We got harmed and now Facebook won't even let us have a group where we can talk to each other?
What is happening here in this country?
And so we have made this film to give them a voice and to make sure that their story and their sacrifice doesn't go unnoticed and that it's serious and that we understand moving forward as a people that it's probably not a good idea.
To ever succumb to anything experimental that could do us permanent damage.
I just want to say gratitude to the Santa Monica Film Festival, who's been very supportive of our work.
The Great Awakening won last year, and they've asked us to come back with the film this year.
And they chose to premiere it at the Directors Guild of America, which is pretty amazing because it's right in the Billy of the Beast in Hollywood, West Hollywood.
But we needed a bigger theater than they could.
I find in Santa Monica because there's such anticipation for this film.
REACT-19, I know, has actually helped so many people, helped support so many people that have had these injuries.
Fully volunteer-driven, it's actually quite a remarkable organization.
It is, yeah.
With really, truly incredible people.
The way that they've supported each other.
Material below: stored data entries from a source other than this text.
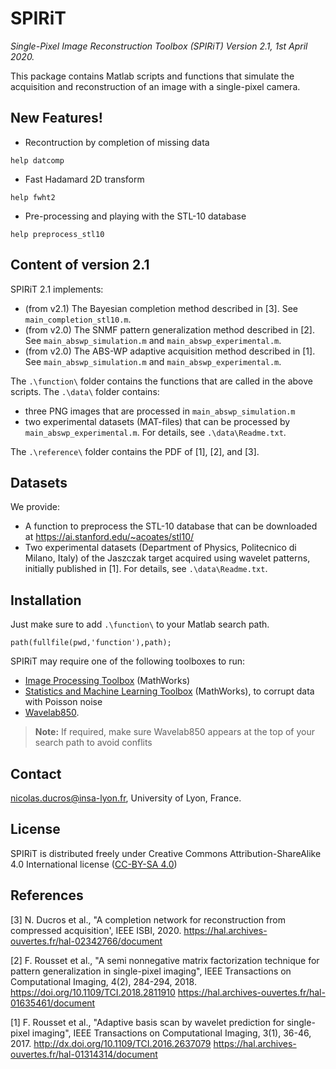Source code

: # SPIRiT
*Single-Pixel Image Reconstruction Toolbox (SPIRiT)
Version 2.1, 1st April 2020.*

This package contains Matlab scripts and functions that simulate the acquisition and reconstruction of an image with a single-pixel camera.

## New Features!
  - Recontruction by completion of missing data
  ```
help datcomp
```
  - Fast Hadamard 2D transform
```
help fwht2
```
  - Pre-processing and playing with the STL-10 database
```
help preprocess_stl10
```

## Content of version 2.1
SPIRiT 2.1 implements:
  * (from v2.1) The Bayesian completion method described in [3]. 
  See `main_completion_stl10.m`.
  * (from v2.0) The SNMF pattern generalization method described in [2].
  See `main_abswp_simulation.m` and `main_abswp_experimental.m`.
  * (from v2.0) The ABS-WP adaptive acquisition method described in [1].
  See `main_abswp_simulation.m` and `main_abswp_experimental.m`.

The `.\function\` folder contains the functions that are called in the above scripts. 
The `.\data\` folder contains:
   - three PNG images that are processed in `main_abswp_simulation.m`
   - two experimental datasets (MAT-files) that can be processed by `main_abswp_experimental.m`. For details, see `.\data\Readme.txt`.

The `.\reference\` folder contains the PDF of [1], [2], and [3].

## Datasets
We provide: 
* A function to preprocess the STL-10 database that can be downloaded at https://ai.stanford.edu/~acoates/stl10/
* Two experimental datasets (Department of Physics, Politecnico di Milano, Italy) of the Jaszczak target acquired using wavelet patterns, initially published in [1]. For details, see `.\data\Readme.txt`.

## Installation
Just make sure to add `.\function\` to your Matlab search path.
```
path(fullfile(pwd,'function'),path);
```
SPIRiT may require one of the following toolboxes to run:
   - [Image Processing Toolbox](https://fr.mathworks.com/products/image.html) (MathWorks)
   - [Statistics and Machine Learning Toolbox](https://fr.mathworks.com/products/statistics.html) (MathWorks), to corrupt data with Poisson noise
   - [Wavelab850](http://statweb.stanford.edu/~wavelab/). 
> **Note:** If required, make sure Wavelab850 appears at the top of your search path to avoid conflits

## Contact
nicolas.ducros@insa-lyon.fr, University of Lyon, France.

## License
SPIRiT is distributed freely under Creative Commons Attribution-ShareAlike 4.0 International license ([CC-BY-SA 4.0](http://creativecommons.org/licenses/by-sa/4.0/)) 

## References
[3] N. Ducros et al., "A completion network for reconstruction from compressed acquisition', IEEE ISBI, 2020.
https://hal.archives-ouvertes.fr/hal-02342766/document

[2] F. Rousset et al., "A semi nonnegative matrix factorization technique for pattern generalization in single-pixel imaging", IEEE Transactions on Computational Imaging, 4(2), 284-294, 2018.
https://doi.org/10.1109/TCI.2018.2811910
https://hal.archives-ouvertes.fr/hal-01635461/document

[1] F. Rousset et al., "Adaptive basis scan by wavelet prediction for single-pixel imaging", IEEE Transactions on Computational Imaging, 3(1), 36-46, 2017. 
http://dx.doi.org/10.1109/TCI.2016.2637079
https://hal.archives-ouvertes.fr/hal-01314314/document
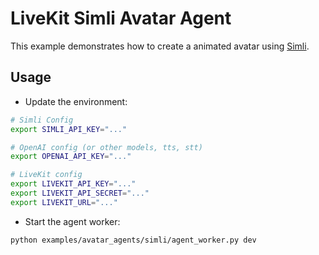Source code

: # LiveKit Simli Avatar Agent

This example demonstrates how to create a animated avatar using [Simli](https://app.simli.com/).

## Usage

* Update the environment:

```bash
# Simli Config
export SIMLI_API_KEY="..."

# OpenAI config (or other models, tts, stt)
export OPENAI_API_KEY="..."

# LiveKit config
export LIVEKIT_API_KEY="..."
export LIVEKIT_API_SECRET="..."
export LIVEKIT_URL="..."
```

* Start the agent worker:

```bash
python examples/avatar_agents/simli/agent_worker.py dev
```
I tell you, I think many of them...
I wouldn't be here with us today if it weren't for this organization.
I think 80% of them said in their interviews that at some point they had all reached a point where they felt that death was an easier life than dealing with the injuries that they were dealing with.
But when they met each other, that all changed.
They talked each other off the ledge and said,"No, life is worth fighting for." And some of them have improved and some of them have not.
Some of them have gotten worse and probably will continue to do so and probably have a reduced lifespan as a result of this.
Not everyone has been injured, but that's the danger of when we start treating medicine as a one-size-fits-all situation.
It's got to be very personalized, and we have to understand how everybody responds.
Particularly to new technologies that have never been injected into the bloodstream in this way before.
It was very, very reckless.
And as you've had on your show many times, one of my dear friends, Robert Malone, as one of the inventors of mRNA technology, will say that's something that he never imagined they would have done with this thing that he was one of the inventors of.